Adventures with Git DVCS
26 July 2010
Over the last while I’ve been playing a lot with a distributed version control system (DVCS) called Git. In the last while, particularly with the presence of sites such as the excellent GitHub, Git has gained a lot of popularity and support among developers. Before anyone accuses me of “jumping on the Git bandwagon” – the bandwagon’s got a lot of momentum, and there’s good reasoning for that.
I’m not going to bore you with the detail of how Git and its distributed model works, there are plenty of excellent articles littering the web you can find with a quick search on Google. Instead I’m going to explain why I believe Git provides the best source control for teams.
With Git, every developer has the full repository available to them locally on their hard disk. While this means the initial clone of a large repository takes longer than an SVN checkout, it’s just about instant to perform any local operation – such as diff your entire tree (or any part thereof) or to add a new commit with no network connectivity needed.

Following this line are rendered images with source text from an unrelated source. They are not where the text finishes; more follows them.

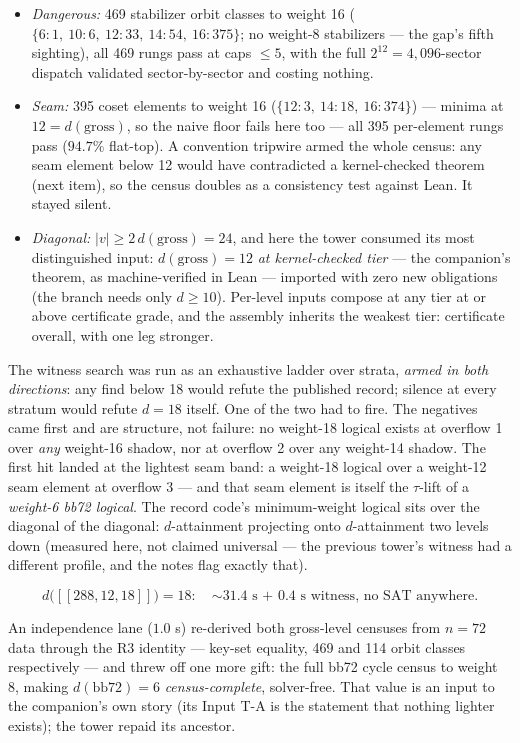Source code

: \documentclass[11pt]{article}
\theoremstyle{plain}
\theoremstyle{definition}
\theoremstyle{remark}
\newcommand{\wt}[1]{\lvert #1\rvert}
\begin{document}
\begin{itemize}[leftmargin=2em]
\item \emph{Dangerous:} 469 stabilizer orbit classes to weight 16
  ($\{6{:}1,\ 10{:}6,\ 12{:}33,\ 14{:}54,\ 16{:}375\}$; no weight-8
  stabilizers --- the gap's fifth sighting), all 469 rungs pass at caps
  $\leq 5$, with the full $2^{12} = 4{,}096$-sector dispatch validated
  sector-by-sector and costing nothing.
\item \emph{Seam:} 395 coset elements to weight 16 ($\{12{:}3,\
  14{:}18,\ 16{:}374\}$) --- minima at $12 = d(\mathrm{gross})$, so the
  naive floor fails here too --- all 395 per-element rungs pass ($94.7\%$
  flat-top). A convention tripwire armed the whole census: any seam
  element below 12 would have contradicted a kernel-checked theorem
  (next item), so the census doubles as a consistency test against Lean.
  It stayed silent.
\item \emph{Diagonal:} $\wt v \geq 2\, d(\mathrm{gross}) = 24$, and
  here the tower consumed its most distinguished input: $d(\mathrm{gross})
  = 12$ \emph{at kernel-checked tier} --- the companion's theorem, as
  machine-verified in Lean --- imported with zero new obligations (the
  branch needs only $d \geq 10$). Per-level inputs compose at any tier
  at or above certificate grade, and the assembly inherits the weakest
  tier: certificate overall, with one leg stronger.
\end{itemize}

The witness search was run as an exhaustive ladder over strata,
\emph{armed in both directions}: any find below 18 would refute the
published record; silence at every stratum would refute $d = 18$ itself.
One of the two had to fire. The negatives came first and are structure,
not failure: no weight-18 logical exists at overflow 1 over \emph{any}
weight-16 shadow, nor at overflow 2 over any weight-14 shadow. The first
hit landed at the lightest seam band: a weight-18 logical over a
weight-12 seam element at overflow 3 --- and that seam element is itself
the $\tau$-lift of a \emph{weight-6 bb72 logical}. The record code's
minimum-weight logical sits over the diagonal of the diagonal:
$d$-attainment projecting onto $d$-attainment two levels down (measured
here, not claimed universal --- the previous tower's witness had a
different profile, and the notes flag exactly that).

\[
d\bigl([[288,12,18]]\bigr) = 18:
\quad \text{${\sim}31.4$ s + $0.4$ s witness, no SAT anywhere.}
\]

An independence lane ($1.0$ s) re-derived both gross-level censuses from
$n = 72$ data through the R3 identity --- key-set equality, 469 and 114
orbit classes respectively --- and threw off one more gift: the full
bb72 cycle census to weight 8, making $d(\mathrm{bb72}) = 6$
\emph{census-complete}, solver-free. That value is an input to the
companion's own story (its Input T-A is the statement that nothing
lighter exists); the tower repaid its ancestor.
\end{document}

This makes it great to work in a totally disconnected environment, since the only operations that need network access are pushing and pulling code in other repositories.
The side effect of this incredible disconnected environment is that everyone is effectively on their own branch of the repository. As soon as I start writing a single line of code that diverges from the repository I cloned from, I’m able to commit on my local repository without anyone else ever seeing it. This means I can commit more often and in smaller chunks without breaking the rest of the codebase for the other developers on the project and getting flamed afterwards. Also once you realise you’re on a branch anyway, the mental barrier of branching out breaks down. In the last couple of weeks I’ve had up to 7 branches in my local repository.
Of course the other half of branching is merging and the Git developers have paid careful attention to the merge model. Even on medium size code bases (2000 files or so) it takes less than a second to merge a set of changes into a branch on my laptop.
Overall this freedom of branching and merging means that developers know they can do more with their code without the risk of stepping on someone else’s toes. If it works, great, merge the changes in. If it doesn’t work, just delete the branch.
I really like the freedom of workflow Git provides and the speed and robustness of it. I’m pretty sure that more and more enterprise users will take up on Git over the next year or so, particularly with the power provided by providers such as GitHub.